Let’s start by saying I love food.
My last documentary was a road trip uncovering adaptations of Chinese cuisine in America. The show I’m currently on talks about Southeast Asian food in California. As an actress, producer and TV host, my schedule can be unpredictable. While on set, I don’t control what I eat sometimes, and with my strong interest in cuisine, I eat almost everything I want.
At the same time, I have lived with bloating, abdominal pain and indigestion for as long as I can remember – until a debilitating incident two years ago that left me on the floor, undergoing countless scans, two colonoscopies and taking painkillers. After seeing a couple of renowned gastrointestinal specialists, I was finally diagnosed with Small Intestinal Bacterial Overgrowth (SIBO) and Irritable Bowel Syndrome (IBS).
According to the International Foundation for Gastrointestinal Disorders (IFFGD), about 20% to 40% of all visits to gastroenterologists are due to IBS symptoms – and two out of three IBS sufferers are female. I’d like to share my personal journey of the situation I was in, what I tried, and how things worked for me. Everyone’s experience is different, but I hope that mine can help you realise that there is a way you can heal what some doctors term, the “second brain”, your gut.
What’s IBS?
Functional gastrointestinal (GI) disorders are the most common GI issues in the general population. Based on estimates from Healthxchange.sg, nearly one in 10 Singaporeans suffers from IBS.

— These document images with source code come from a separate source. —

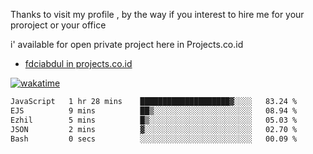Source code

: Thanks to visit my profile , by the way if you interest to hire me for your proroject or your office 

i' available for open private project here in Projects.co.id 

- [fdciabdul in projects.co.id](https://projects.co.id/public/browse_users/view/496e26/fdciabdul)



[![wakatime](https://wakatime.com/badge/user/87646243-158a-4241-a3cb-668e1fa2dbb8.svg)](https://wakatime.com/@87646243-158a-4241-a3cb-668e1fa2dbb8)
<!--START_SECTION:waka-->

```txt
JavaScript   1 hr 28 mins    ████████████████████▓░░░░   83.24 %
EJS          9 mins          ██▒░░░░░░░░░░░░░░░░░░░░░░   08.94 %
Ezhil        5 mins          █▒░░░░░░░░░░░░░░░░░░░░░░░   05.03 %
JSON         2 mins          ▓░░░░░░░░░░░░░░░░░░░░░░░░   02.70 %
Bash         0 secs          ░░░░░░░░░░░░░░░░░░░░░░░░░   00.09 %
```

<!--END_SECTION:waka-->
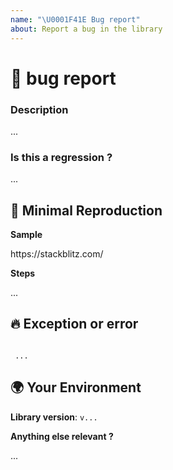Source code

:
 ```yaml
---
name: "\U0001F41E Bug report"
about: Report a bug in the library
---
```

<!--
    Please search open and closed issues before submitting a new one.
    Existing issues often contain information about workarounds, resolution or progress updates.
-->

# 🐞 bug report

### Description
<!-- A clear and concise description of the problem. -->

<!-- ✍️--> ...


### Is this a regression ?
<!-- Did this behavior use to work in the previous version ? -->

<!-- ✍️--> ...


## 🔬 Minimal Reproduction
<!--
    Issues that don't have enough info and can't be reproduced will be closed.

    You can read more about issue submission guidelines here:
    https://github.com/DSI-HUG/ngx-sentry/blob/master/CONTRIBUTING.md#submit-issue
-->

**Sample**
<!-- Please create and share minimal reproduction of the issue. -->

<!-- ✍️--> https://stackblitz.com/

**Steps**
<!-- If applicable please list the steps to take to reproduce the issue. -->

<!-- ✍️--> ...


## 🔥 Exception or error
<!-- If the issue is accompanied by an exception or an error, please share it below: -->

<pre><code>
<!-- ✍️--> ...
</code></pre>


## 🌍 Your Environment

**Library version**: <!-- ✍️--> `v...`

**Anything else relevant ?**
<!--
    Is this a browser specific issue ?
    Do any of these matter: operating system, IDE, package manager, HTTP server, ... ?
    If so, please mention it below.
-->

<!-- ✍️--> ...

IBS is a common disorder that affects the large intestine. Signs and symptoms include cramping, abdominal pain, bloating, gas, irregular bowel movements. The exact cause of IBS is not known but symptoms may result from a disturbance in the way the gut, brain, and nervous systems interact, according to IFFGD. It is a chronic condition that requires long-term management. Some studies indicate that up to 80% of people with IBS have SIBO.
And what’s SIBO?
In a nutshell, SIBO means that the bacteria that live in your small intestine are overgrown, and the bacteria that normally maintain balance among your gut flora aren’t working.
Being bi-racial (Italian/Chinese), pasta and bread are significant dishes at family gatherings, alongside my favourite dim sum and anything that involves soy sauce. As I grew older, I noticed I would feel bloated and slight abdominal pain after some meals. My stomach would expand to a little pregnant belly after eating. I would think to myself “but I didn’t eat that much”, and brush it off as a reaction specific to that meal or simply food working their way through my digestive system.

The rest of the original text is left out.